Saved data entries
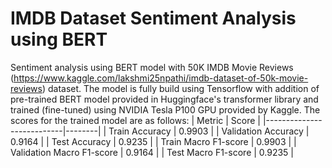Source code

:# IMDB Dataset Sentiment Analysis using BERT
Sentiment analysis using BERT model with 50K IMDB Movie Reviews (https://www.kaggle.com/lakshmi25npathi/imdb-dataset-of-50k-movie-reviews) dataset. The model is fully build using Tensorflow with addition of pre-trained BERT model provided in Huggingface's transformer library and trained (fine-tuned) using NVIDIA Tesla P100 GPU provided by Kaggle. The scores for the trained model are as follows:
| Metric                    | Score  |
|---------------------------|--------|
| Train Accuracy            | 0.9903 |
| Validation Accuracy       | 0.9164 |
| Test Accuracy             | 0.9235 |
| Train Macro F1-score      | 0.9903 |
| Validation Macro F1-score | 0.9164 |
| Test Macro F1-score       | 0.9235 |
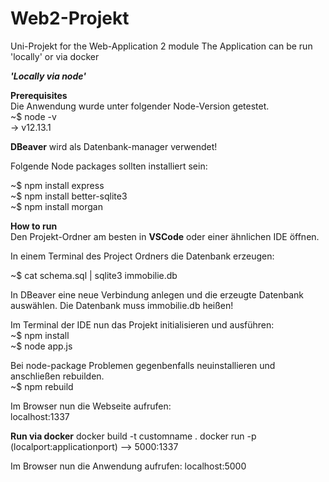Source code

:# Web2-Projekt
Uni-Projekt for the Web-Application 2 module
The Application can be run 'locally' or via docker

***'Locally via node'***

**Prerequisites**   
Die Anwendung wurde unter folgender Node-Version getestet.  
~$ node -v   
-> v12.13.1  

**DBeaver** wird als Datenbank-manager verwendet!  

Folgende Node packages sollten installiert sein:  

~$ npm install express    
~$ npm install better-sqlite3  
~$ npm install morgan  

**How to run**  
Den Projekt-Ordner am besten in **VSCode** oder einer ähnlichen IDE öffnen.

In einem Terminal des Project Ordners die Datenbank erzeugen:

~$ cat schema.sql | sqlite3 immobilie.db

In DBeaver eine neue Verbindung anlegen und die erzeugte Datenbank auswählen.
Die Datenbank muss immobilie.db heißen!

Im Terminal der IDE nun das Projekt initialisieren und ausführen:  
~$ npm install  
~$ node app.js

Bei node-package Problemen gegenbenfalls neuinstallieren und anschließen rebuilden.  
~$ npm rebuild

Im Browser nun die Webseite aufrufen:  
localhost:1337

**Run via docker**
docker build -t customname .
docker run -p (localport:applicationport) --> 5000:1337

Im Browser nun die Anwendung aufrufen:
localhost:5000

WHAT IS EXPECTED: Among the lines above, return those that contain the string "Accuracy".

OUTPUT BELOW:
| Train Accuracy            | 0.9903 |
| Validation Accuracy       | 0.9164 |
| Test Accuracy             | 0.9235 |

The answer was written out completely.